Stored items
━━━━━━
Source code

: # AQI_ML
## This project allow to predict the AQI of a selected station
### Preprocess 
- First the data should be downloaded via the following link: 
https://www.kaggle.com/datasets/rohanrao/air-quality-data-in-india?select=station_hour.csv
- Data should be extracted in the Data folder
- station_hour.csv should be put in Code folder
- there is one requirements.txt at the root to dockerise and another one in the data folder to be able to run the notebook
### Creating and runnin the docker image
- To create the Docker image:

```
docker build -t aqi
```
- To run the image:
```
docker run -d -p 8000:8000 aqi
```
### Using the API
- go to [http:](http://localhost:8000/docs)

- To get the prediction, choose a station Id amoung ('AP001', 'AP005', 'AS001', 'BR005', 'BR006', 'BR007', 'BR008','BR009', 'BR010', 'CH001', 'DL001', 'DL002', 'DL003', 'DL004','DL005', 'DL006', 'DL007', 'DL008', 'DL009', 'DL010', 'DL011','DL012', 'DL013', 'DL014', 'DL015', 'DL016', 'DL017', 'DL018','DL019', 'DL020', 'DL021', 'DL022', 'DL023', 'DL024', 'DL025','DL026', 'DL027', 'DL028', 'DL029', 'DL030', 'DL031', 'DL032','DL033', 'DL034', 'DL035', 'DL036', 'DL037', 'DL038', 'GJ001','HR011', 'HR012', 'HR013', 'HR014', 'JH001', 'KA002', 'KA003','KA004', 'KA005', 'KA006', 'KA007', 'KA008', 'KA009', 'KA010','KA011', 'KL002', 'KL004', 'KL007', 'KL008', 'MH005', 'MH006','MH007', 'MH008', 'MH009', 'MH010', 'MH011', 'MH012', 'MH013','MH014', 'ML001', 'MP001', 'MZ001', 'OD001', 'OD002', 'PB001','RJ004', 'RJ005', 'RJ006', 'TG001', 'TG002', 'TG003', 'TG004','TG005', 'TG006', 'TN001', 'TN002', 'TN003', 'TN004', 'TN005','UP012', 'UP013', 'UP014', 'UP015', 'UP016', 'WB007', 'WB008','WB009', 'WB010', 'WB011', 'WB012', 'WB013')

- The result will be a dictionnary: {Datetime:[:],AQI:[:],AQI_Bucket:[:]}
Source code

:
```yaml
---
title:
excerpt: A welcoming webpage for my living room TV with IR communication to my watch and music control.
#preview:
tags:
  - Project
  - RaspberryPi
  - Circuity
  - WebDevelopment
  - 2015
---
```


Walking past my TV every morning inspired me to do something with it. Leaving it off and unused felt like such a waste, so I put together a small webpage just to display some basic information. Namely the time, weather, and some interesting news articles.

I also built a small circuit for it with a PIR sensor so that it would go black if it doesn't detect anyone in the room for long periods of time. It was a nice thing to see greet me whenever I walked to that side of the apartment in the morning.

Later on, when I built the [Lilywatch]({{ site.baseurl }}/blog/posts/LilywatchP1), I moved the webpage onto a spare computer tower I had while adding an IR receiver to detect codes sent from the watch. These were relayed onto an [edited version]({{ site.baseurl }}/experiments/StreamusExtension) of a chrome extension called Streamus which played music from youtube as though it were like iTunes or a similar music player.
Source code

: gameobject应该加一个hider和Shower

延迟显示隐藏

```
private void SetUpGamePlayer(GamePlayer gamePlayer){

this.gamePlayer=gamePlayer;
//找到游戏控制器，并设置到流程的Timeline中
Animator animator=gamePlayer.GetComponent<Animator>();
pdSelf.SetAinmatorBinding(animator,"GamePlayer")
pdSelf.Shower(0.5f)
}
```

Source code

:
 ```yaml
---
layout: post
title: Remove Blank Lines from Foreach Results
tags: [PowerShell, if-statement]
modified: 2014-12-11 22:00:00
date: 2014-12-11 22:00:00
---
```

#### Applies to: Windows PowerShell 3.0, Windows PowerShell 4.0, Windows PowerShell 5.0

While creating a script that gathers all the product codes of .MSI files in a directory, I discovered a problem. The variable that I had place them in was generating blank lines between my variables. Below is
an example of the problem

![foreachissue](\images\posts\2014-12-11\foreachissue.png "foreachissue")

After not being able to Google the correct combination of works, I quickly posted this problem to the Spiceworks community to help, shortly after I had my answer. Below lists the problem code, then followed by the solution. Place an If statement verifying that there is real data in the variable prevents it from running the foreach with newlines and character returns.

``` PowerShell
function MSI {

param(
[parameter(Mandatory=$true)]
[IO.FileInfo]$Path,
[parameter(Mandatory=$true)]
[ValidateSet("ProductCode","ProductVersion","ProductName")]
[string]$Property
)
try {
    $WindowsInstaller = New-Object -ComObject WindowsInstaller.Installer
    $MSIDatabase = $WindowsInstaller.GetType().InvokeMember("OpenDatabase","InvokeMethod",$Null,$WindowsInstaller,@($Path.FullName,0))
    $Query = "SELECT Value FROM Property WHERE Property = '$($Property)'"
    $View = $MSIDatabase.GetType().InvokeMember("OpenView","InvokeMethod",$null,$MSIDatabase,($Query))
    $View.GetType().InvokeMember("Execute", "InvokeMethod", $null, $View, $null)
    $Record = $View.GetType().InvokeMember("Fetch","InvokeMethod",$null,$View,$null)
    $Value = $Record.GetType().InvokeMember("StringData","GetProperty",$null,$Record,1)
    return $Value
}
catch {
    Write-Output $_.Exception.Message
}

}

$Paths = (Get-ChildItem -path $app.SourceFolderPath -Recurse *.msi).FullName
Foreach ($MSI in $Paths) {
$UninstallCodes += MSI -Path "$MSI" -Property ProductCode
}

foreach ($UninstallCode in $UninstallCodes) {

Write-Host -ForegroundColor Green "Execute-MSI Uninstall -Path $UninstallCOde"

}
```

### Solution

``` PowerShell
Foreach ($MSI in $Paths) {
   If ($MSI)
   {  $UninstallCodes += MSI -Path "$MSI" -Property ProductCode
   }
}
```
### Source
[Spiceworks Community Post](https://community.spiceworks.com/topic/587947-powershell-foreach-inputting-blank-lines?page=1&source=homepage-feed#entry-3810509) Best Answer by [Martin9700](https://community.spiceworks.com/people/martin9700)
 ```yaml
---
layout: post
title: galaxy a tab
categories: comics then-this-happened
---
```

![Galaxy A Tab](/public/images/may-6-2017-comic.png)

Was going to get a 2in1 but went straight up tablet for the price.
━━━━━━
Task brief
Wherever the string "UninstallCodes" is found in the entries, copy the line it sits in.

Response
$UninstallCodes += MSI -Path "$MSI" -Property ProductCode
foreach ($UninstallCode in $UninstallCodes) {
   {  $UninstallCodes += MSI -Path "$MSI" -Property ProductCode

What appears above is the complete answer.